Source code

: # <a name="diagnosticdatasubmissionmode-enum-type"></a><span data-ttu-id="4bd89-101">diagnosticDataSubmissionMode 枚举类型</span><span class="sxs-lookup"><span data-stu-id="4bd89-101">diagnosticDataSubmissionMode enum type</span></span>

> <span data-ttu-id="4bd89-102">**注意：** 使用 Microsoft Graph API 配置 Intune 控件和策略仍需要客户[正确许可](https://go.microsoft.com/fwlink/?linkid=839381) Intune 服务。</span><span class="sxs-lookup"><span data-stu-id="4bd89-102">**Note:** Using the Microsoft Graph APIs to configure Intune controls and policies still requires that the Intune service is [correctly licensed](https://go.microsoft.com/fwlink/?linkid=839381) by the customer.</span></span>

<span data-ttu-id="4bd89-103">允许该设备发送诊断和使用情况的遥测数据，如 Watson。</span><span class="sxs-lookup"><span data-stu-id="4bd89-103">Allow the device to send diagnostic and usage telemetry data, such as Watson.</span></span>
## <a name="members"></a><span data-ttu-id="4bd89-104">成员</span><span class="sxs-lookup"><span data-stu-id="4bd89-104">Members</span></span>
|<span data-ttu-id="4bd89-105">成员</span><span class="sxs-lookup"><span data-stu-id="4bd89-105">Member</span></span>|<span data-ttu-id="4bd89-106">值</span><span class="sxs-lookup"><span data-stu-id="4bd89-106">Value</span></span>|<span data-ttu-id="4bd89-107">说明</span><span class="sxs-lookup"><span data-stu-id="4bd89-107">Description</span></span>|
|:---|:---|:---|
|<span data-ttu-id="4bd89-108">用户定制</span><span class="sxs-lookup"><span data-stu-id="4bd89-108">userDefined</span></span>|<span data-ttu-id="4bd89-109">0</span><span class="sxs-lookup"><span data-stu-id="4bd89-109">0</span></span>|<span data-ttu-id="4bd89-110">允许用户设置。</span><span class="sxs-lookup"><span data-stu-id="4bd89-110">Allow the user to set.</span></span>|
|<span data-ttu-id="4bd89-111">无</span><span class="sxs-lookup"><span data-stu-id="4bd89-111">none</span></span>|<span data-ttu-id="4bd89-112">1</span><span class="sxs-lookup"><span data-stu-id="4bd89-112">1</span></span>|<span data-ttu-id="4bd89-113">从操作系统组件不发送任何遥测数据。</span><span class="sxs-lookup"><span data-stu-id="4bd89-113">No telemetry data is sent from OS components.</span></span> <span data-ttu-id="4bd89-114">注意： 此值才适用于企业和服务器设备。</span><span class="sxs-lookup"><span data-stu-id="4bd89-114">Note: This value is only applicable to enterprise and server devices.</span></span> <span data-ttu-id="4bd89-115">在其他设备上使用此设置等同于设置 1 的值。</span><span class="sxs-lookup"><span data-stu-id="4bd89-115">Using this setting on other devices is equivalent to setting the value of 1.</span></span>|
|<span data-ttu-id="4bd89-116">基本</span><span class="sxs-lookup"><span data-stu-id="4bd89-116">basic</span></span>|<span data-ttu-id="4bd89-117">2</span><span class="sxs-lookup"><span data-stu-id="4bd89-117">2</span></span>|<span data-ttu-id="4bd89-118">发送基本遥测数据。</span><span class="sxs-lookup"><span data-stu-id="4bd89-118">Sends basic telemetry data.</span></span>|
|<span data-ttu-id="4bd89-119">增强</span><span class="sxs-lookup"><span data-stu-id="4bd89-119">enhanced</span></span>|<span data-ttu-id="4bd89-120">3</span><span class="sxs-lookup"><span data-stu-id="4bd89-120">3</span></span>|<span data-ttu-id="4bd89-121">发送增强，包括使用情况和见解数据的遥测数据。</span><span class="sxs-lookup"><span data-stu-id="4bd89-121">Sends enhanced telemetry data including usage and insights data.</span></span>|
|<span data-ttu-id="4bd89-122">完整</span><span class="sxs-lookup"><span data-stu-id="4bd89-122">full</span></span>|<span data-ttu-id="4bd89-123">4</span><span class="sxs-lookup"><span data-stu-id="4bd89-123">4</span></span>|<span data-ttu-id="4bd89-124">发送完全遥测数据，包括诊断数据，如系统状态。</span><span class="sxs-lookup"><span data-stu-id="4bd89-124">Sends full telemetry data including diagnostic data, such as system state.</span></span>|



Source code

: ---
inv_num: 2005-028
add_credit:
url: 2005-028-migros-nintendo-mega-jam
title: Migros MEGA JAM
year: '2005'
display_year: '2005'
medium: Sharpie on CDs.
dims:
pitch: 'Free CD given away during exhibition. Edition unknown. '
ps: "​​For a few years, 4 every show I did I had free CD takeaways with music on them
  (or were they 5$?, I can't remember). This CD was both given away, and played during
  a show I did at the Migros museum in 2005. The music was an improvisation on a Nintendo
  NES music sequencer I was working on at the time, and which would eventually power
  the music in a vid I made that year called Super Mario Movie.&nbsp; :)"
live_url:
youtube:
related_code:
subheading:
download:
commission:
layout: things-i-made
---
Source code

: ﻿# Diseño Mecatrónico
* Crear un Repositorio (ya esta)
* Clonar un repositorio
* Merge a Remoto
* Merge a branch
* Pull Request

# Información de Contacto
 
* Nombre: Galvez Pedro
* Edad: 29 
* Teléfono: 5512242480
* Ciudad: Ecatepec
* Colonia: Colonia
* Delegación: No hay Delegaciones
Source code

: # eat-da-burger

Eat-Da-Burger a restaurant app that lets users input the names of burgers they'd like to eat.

□ □ □ □ □

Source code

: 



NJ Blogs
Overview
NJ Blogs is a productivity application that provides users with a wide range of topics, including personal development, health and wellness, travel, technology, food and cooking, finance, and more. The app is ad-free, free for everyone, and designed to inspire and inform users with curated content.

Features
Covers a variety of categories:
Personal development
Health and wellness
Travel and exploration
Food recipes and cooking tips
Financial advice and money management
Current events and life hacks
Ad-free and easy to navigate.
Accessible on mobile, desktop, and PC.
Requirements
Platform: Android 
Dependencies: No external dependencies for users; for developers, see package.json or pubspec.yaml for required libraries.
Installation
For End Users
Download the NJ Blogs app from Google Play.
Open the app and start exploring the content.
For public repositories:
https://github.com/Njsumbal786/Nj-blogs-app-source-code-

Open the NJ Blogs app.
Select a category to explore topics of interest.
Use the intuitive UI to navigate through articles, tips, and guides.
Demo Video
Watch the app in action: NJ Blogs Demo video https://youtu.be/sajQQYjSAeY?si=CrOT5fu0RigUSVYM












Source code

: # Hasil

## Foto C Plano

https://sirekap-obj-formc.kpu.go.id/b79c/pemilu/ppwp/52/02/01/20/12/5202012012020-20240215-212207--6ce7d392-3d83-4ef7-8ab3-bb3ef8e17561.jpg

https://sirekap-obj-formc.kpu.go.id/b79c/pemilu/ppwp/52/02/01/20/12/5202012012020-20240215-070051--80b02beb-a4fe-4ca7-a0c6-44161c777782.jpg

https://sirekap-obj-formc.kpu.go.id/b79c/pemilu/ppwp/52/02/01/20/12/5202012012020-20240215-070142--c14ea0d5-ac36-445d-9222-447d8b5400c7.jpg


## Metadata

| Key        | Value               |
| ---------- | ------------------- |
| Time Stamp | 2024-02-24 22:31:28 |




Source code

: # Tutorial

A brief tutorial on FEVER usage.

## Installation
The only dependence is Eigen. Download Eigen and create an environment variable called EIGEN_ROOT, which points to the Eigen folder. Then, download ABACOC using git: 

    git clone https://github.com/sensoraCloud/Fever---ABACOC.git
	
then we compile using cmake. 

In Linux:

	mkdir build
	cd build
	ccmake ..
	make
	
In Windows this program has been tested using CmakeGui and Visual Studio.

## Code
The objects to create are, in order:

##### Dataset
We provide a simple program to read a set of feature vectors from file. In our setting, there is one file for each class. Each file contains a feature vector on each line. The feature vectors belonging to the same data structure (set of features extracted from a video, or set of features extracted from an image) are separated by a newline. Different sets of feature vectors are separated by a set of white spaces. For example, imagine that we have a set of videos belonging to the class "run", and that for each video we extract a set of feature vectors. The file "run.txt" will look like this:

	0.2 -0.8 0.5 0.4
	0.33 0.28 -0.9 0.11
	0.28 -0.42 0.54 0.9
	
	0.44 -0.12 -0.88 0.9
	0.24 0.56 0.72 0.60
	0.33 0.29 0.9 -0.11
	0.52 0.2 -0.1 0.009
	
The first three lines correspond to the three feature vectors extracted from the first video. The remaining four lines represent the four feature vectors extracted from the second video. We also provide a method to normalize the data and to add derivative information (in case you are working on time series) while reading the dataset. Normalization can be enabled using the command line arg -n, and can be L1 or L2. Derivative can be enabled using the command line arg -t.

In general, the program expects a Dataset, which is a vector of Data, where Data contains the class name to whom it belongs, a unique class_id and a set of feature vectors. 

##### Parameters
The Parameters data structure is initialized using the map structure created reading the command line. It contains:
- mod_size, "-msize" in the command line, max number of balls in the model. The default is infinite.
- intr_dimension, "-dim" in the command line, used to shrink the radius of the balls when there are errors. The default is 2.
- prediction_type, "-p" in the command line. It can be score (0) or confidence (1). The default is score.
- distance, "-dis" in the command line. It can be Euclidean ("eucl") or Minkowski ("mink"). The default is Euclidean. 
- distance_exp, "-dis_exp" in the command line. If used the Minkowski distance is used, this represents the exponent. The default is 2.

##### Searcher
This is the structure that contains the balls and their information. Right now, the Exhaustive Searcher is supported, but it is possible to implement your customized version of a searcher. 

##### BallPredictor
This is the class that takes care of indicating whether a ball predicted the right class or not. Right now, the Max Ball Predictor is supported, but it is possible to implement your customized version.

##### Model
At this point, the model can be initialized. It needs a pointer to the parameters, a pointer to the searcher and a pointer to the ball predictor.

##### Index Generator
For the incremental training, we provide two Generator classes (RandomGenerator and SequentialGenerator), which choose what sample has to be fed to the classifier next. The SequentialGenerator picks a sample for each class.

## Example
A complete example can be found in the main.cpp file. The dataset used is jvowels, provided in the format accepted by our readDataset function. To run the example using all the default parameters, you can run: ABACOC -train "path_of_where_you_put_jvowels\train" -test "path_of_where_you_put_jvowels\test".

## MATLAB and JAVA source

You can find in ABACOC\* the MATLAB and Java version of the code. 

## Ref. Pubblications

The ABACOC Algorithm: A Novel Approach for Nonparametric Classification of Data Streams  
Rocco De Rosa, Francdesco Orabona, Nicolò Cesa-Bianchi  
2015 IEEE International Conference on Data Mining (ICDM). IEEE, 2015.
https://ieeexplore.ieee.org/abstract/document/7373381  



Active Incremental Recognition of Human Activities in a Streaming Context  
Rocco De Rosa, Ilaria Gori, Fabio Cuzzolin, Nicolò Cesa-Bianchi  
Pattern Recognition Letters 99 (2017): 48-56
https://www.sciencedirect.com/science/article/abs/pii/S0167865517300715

□ □ □ □ □

▶ **Task statement**
Only the lines above starting at the one containing "##### Searcher" and ending at the one containing "##### Model", both included, are to be returned, exactly as they read.

▶ **Output of the task**
##### Searcher
This is the structure that contains the balls and their information. Right now, the Exhaustive Searcher is supported, but it is possible to implement your customized version of a searcher. 

##### BallPredictor
This is the class that takes care of indicating whether a ball predicted the right class or not. Right now, the Max Ball Predictor is supported, but it is possible to implement your customized version.

##### Model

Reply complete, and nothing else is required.